Pour une présentation plus élaborée et le lien vers le site marchand, c’est par ici : https://mariehelenedecanniere.com/ceci-nest-pas-une-histoire-damours/

 

[EXTRAIT]

 

Chapitre 1 – Complètement marteau

Ça fait plus d’une heure et demie que je me débats avec ce fichu marteau, et voilà que le manche décide tout simplement de se fendre. Terminée, ma partie de bricolage.

Le mur est tapissé de trous, petits et grands, de clous pliés en deux. Vraisemblablement, ils se moquent de moi. Le cadre que je voulais accrocher au mur, repose contre le fauteuil. Il n’a pas l’air pressé de monter là-haut, il a l’air bien là où il est.

Le téléphone me sort de mon moment de doute.

« Bonsoir mon chéri ! »

« Non, tout va bien. »

« Je bricole, là. Tout va pour le mieux. Le mur servirait d’illustration d’une infox sur la guerre en Syrie. Tu vois le tableau ? »

« Tu me connais, je ne baisse pas si vite les bras. Et puis j’ai encore toujours le marteau de ton père, alors tu penses… »

« Oui, c’est ça, je te raconterai la suite vendredi prochain. Bisou, à bientôt ! »

« Oh, j’oubliais, bien le bonjour à Sarah, évidemment. Oui, bisou… bisou, à bientôt ! »

Damien, mon fils, le sent toujours avant que je n’aie dit un traitre mot. Il le sent quand je vais bien, quand je suis morose, quand je suis fatiguée, quand je m’émeut. Et il le sent quand je m’énerve. Ça doit être une inclinaison dans ma voix, parce qu’au téléphone ce sixième sens à lui fonctionne encore mieux que quand nous nous rencontrons. Aujourd’hui encore, ses antennes m’ont trahie. Quoique, je ne suis pas sûre qu’il ait deviné que le marteau de son père vient de rendre l’âme.
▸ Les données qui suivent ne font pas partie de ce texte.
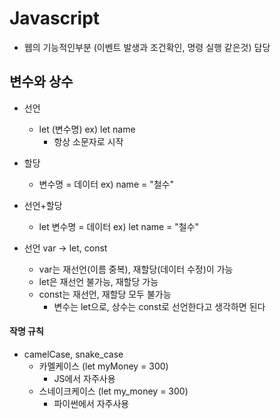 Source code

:# Javascript

- 웹의 기능적인부분 (이벤트 발생과 조건확인, 명령 실행 같은것) 담당



## 변수와 상수

- 선언 
  - let (변수명) ex) let name
    - 항상 소문자로 시작
- 할당
  - 변수명 = 데이터 ex) name = "철수"
- 선언+할당
  - let 변수명 = 데이터 ex) let name = "철수"



- 선언 var -> let, const
  - var는 재선언(이름 중복), 재할당(데이터 수정)이 가능
  - let은 재선언 불가능, 재할당 가능
  - const는 재선언, 재할당 모두 불가능
    - 변수는 let으로, 상수는 const로 선언한다고 생각하면 된다



#### 작명 규칙

- camelCase, snake_case
  - 카멜케이스 (let myMoney = 300)
    - JS에서 자주사용
  - 스네이크케이스 (let my_money = 300)
    - 파이썬에서 자주사용

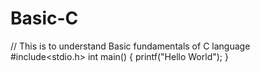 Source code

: # Basic-C
// This is to understand Basic fundamentals of C language
#include<stdio.h>
int main()
{
   printf("Hello World");
}

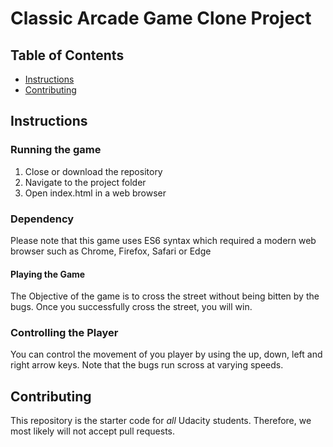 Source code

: # Classic Arcade Game Clone Project

## Table of Contents

- [Instructions](#instructions)
- [Contributing](#contributing)

## Instructions

### Running the game
1. Close or download the repository
2. Navigate to the project folder
3. Open index.html in a web browser

### Dependency
Please note that this game uses ES6 syntax which required a modern web browser such as Chrome, Firefox, Safari or Edge

#### Playing the Game
The Objective of the game is to cross the street without being bitten by the bugs. Once you successfully cross the street, you will win.

### Controlling the Player
You can control the movement of you player by using the up, down, left and right arrow keys. Note that the bugs run scross at varying speeds.

## Contributing

This repository is the starter code for _all_ Udacity students. Therefore, we most likely will not accept pull requests.

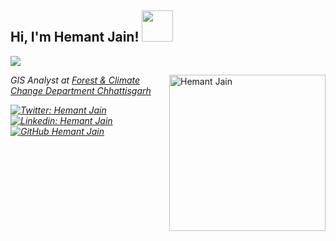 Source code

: 
<div>
<div>
<h2> Hi, I'm Hemant Jain! <img src="https://media.giphy.com/media/mGcNjsfWAjY5AEZNw6/giphy.gif" width="50"></h2>
<p>
<a href="https://github.com/DenverCoder1/readme-typing-svg"><img src="https://readme-typing-svg.herokuapp.com?&font=IBM+Plex+Sans&color=abcdef&size=20&lines=Welcome+to+my+GitHub+Profile!;I'm+a+Full+Stack+Software+Developer." /></a>
</p>
<!-- Typing Text Effect
<p>
<a href="https://github.com/DenverCoder1/readme-typing-svg"><img src="https://readme-typing-svg.herokuapp.com?&font=IBM+Plex+Sans&color=abcdef&size=20&lines=Welcome+to+my+GitHub+Profile!;I'm+a+Full+Stack+Software+Developer.;I'm+also+a+GIS+Analyst." /></a>
</p>
-->  
<!--  Image Inserted -->
<img align='right' src="https://media.giphy.com/media/qgQUggAC3Pfv687qPC/giphy.gif" width="250"  alt='Hemant Jain'>
<!--<p><em> Full Stack Web Developer at <a href="http://www.unb.br">University of Brasilia</a><img src="https://media.giphy.com/media/fYSnHlufseco8Fh93Z/giphy.gif" width="30"></br>Developer Consultant at <a href="https://www.thoughtworks.com">ThoughtWorks</a><img src="https://media.giphy.com/media/WUlplcMpOCEmTGBtBW/giphy.gif" width="30"> 
</em></p>
-->
<p><em> GIS Analyst at <a href="http://www.forest.cg.gov.in/">Forest & Climate Change Department Chhattisgarh</a><em>

[![Twitter: Hemant Jain](https://img.shields.io/twitter/follow/hemantjain1321?style=social)](https://twitter.com/hemantjain1321)
[![Linkedin: Hemant Jain](https://img.shields.io/badge/-hemantjain1321-blue?style=flat-square&logo=Linkedin&logoColor=white&link=https://www.linkedin.com/in/hemantjain1321/)](https://www.linkedin.com/in/hemantjain1321/)
[![GitHub Hemant Jain](https://img.shields.io/github/followers/jain-hemant?label=follow&style=social)](https://github.com/jain-hemant)
</div>
  
  
  </div>
    
    
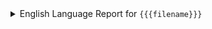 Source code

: <details>
  <summary>
    English Language Report for <code>{{{filename}}}</code>
  </summary>

<br/>

{{{link}}}

{{{content}}}

</details>
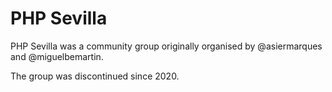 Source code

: # PHP Sevilla

PHP Sevilla was a community group originally organised by @asiermarques and @miguelbemartin. 

The group was discontinued since 2020.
Ça doit être une malédiction. Grégory m’a tant reproché de ne pas lui laisser le temps d’attaquer les petits et grands malheurs dans notre maison quand nous étions mariés, qu’il m’a fait cadeau du marteau dans l’espoir qu’un jour, il me mette dans tous mes états. C’est réussi, Grégory, bravo !

Ou alors c’est moi. Ça aussi, c’est possible. Je suis complètement marteau. Ma mère aura raison, finalement. C’est en tout cas le reproche qu’elle m’a envoyé à la figure lorsque je lui ai dit que je divorçais, il y a quoi… eh bien, il y a quinze ans, déjà ! C’est peut-être même l’anniversaire de ce jour, aujourd’hui, ce qui expliquerait le mauvaise farce de mon outil. Mais je n’oserais pas le jurer, c’est une date que j’ai préféré oublier.

J’ai préféré oublier bien des choses, au fil des années, il faut bien que je le reconnaisse. Après la débâcle de mon mariage avec Grégory, j’ai retenté ma chance en amour, sans grands succès. Sans aucun succès, même.

Par contre, de chaque relation il doit me rester un outil. J’ai cette drôle de tendance de garder des objets appartenant aux hommes qui me quittent. Correction : ceux que je quitte. Parce que souvent, c’est moi qui me suis fait la malle. Façon de parler, puisque coup sur coup je suis tombée sur des hommes qui venaient crécher temporairement chez moi. Des tentatives de bonheur en couple qui ont toutes tourné au vinaigre, l’une plus vite que l’autre. Le résultat final étant invariablement : retour à la case départ, à la solitude.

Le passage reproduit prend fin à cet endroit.